Du hast am Record eine 1 stehen, vermutlich zur Fehlersuche. Ich bin mir unsicher ob die Kopfzeile zu den Datensätzen zählt oder nicht. Wäre unsinnig aber man weiß ja nie. Vielleicht mal 2 oder 5 einsetzen.
Am Timestamp steht Systemzeit. Soll das so sein? Ich arbeite nur mit der Lokalzeit nachdem alles richtig eingestellt ist.

Du schreibst im Clock 0,5Hz. Das sollte vermieden werden. Schreibe dann wenn neue Daten vorhanden sind. Also erst in ein Array, das Array wegschreiben und per Index wechseln. Immer nur 1 Datensatz wird geschrieben. Und darauf achten das kein neuer Schreibbefehl kommt solange Create oder Write noch busy sind. Am besten Done benutzen.

Das Log muss bei jedem Neustart der CPU wieder geöffnet sein. Du hast zwar ein Create aber scheinbar kein Delete genutzt. Sollte es bereits vorhanden sein so wird Create einen Fehler ausgeben. Irgendwas bei 8xxx - Schau in der Hilfe nach. Ob das Log bei bereits vorhandenem Log mit Create geöffnet wird und offen bleibt wage ich zu bezweifeln, sonst bräuchte man Open ja nicht. Aber möglich ist es trotzdem.
Soll ein Log fortgeführt werden, so muss es geöffnet werden, dafür wird DataLogOpen genutzt.

Wie erwähnt immer auf Busy und Done achten. Die Datensätze können mehrere hundert MB groß werden, da kann ein einziges Schreiben oder Lesen etwas dauern.

Der Status von 8xxx ist in der Hilfe einsehbar. Ich "glaube" Siemens hat sogar ein Beispielprogramm dort hinterlegt. Das einfach mal "abgetippt"?
Ich schreibe den Status immer wenn Error auf True steht in eine Variable. So kann man den letzten Fehler immer einsehen. Das ist sowohl bei Create als auch bei Write hilfreich. Da Du bereits die Kopfzeile eingetragen hast denke ich das es bei Write hapert, also diesen Status bevorzugt ansehen.

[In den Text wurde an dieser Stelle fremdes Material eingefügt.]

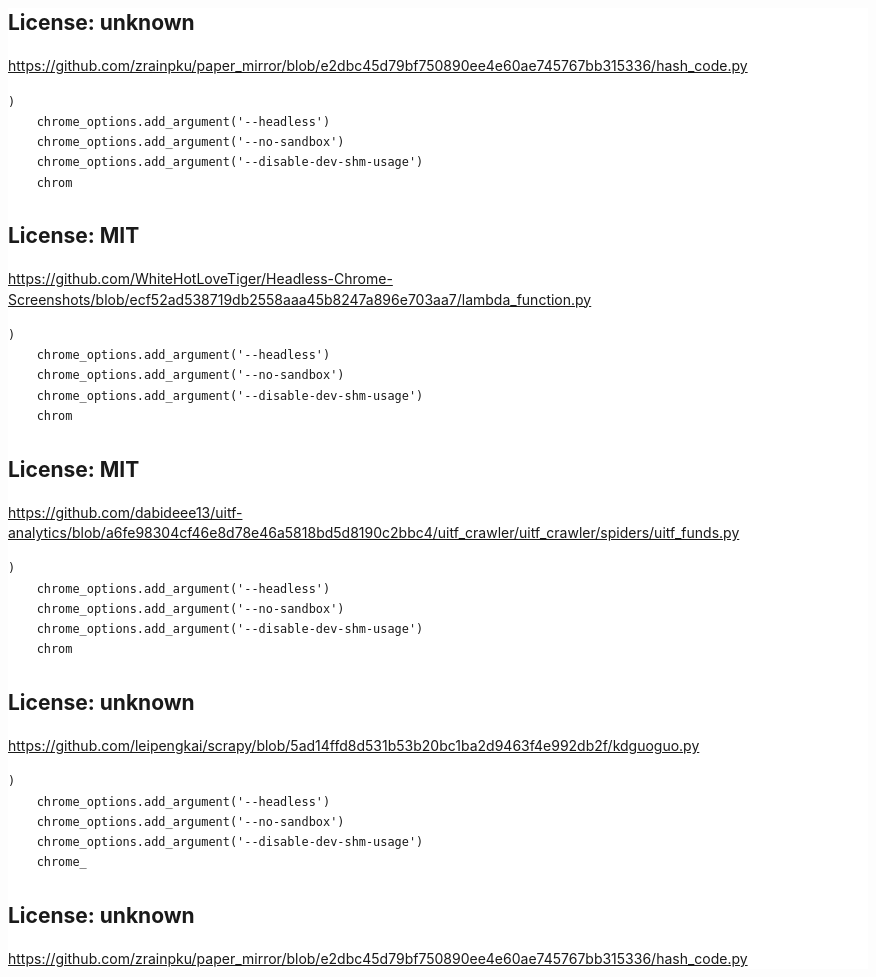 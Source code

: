 ## License: unknown
https://github.com/zrainpku/paper_mirror/blob/e2dbc45d79bf750890ee4e60ae745767bb315336/hash_code.py

```
)
    chrome_options.add_argument('--headless')
    chrome_options.add_argument('--no-sandbox')
    chrome_options.add_argument('--disable-dev-shm-usage')
    chrom
```


## License: MIT
https://github.com/WhiteHotLoveTiger/Headless-Chrome-Screenshots/blob/ecf52ad538719db2558aaa45b8247a896e703aa7/lambda_function.py

```
)
    chrome_options.add_argument('--headless')
    chrome_options.add_argument('--no-sandbox')
    chrome_options.add_argument('--disable-dev-shm-usage')
    chrom
```


## License: MIT
https://github.com/dabideee13/uitf-analytics/blob/a6fe98304cf46e8d78e46a5818bd5d8190c2bbc4/uitf_crawler/uitf_crawler/spiders/uitf_funds.py

```
)
    chrome_options.add_argument('--headless')
    chrome_options.add_argument('--no-sandbox')
    chrome_options.add_argument('--disable-dev-shm-usage')
    chrom
```


## License: unknown
https://github.com/leipengkai/scrapy/blob/5ad14ffd8d531b53b20bc1ba2d9463f4e992db2f/kdguoguo.py

```
)
    chrome_options.add_argument('--headless')
    chrome_options.add_argument('--no-sandbox')
    chrome_options.add_argument('--disable-dev-shm-usage')
    chrome_
```


## License: unknown
https://github.com/zrainpku/paper_mirror/blob/e2dbc45d79bf750890ee4e60ae745767bb315336/hash_code.py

Die Datei auf dem Webserver lässt sich nicht löschen. Nutze erst Close im Programm. Offene Dateien bekommt man meistens schwieriger gelöscht.


----------



## Ralle (2 September 2021)

Wie ich schon schrieb, mit Done bzw. Error jeweils das Craete- bzw. Schreib-Signal zurücksetzen.
Danach  kann man dann neue Daten schreiben. Done wird wahrscheinleich (wie bei Siemens üblich) nur einen Zyklus lang True sein, also direkt damit das Schreibsignal zurücksetzen oder besser mit einer statischen Variable "fangen", Signale (falls noch mehr gemacht wird) zurücksetzen, dann das gemerkte Done natürlich ebenfalls. Bei Error mache ich es auch so, mit dem Error-Signal schreibe ich den Status in eine statische Variable, damit man ihn zur Auswertung und Anzeige parat hat. Je nachdem wie lang Error ansteht (1 Zyklus oder bis man Write zurücnimmt ???) mit einer steigenden Flanke.


----------



## Bernd87 (2 September 2021)

Das schreiben erfolgte nicht weil die Auflösung nach ID und Name ergeben hat das ein File bereits vorhanden ist. Dadurch wurde nichts erstellt und kein Done hat das Schreibenasgeführt.
ID auf 0, also variabl gestaltet und einen anderen Namen für den Log. Dann wird eine neue erstellt und geschrieben.
Zusätzlich habe ich gesehen dass der header zwar erstellt aber nie mit Daten versorgt wurde. Da habe ich also eine Struktur in der DB mit den Variablen eingefügt.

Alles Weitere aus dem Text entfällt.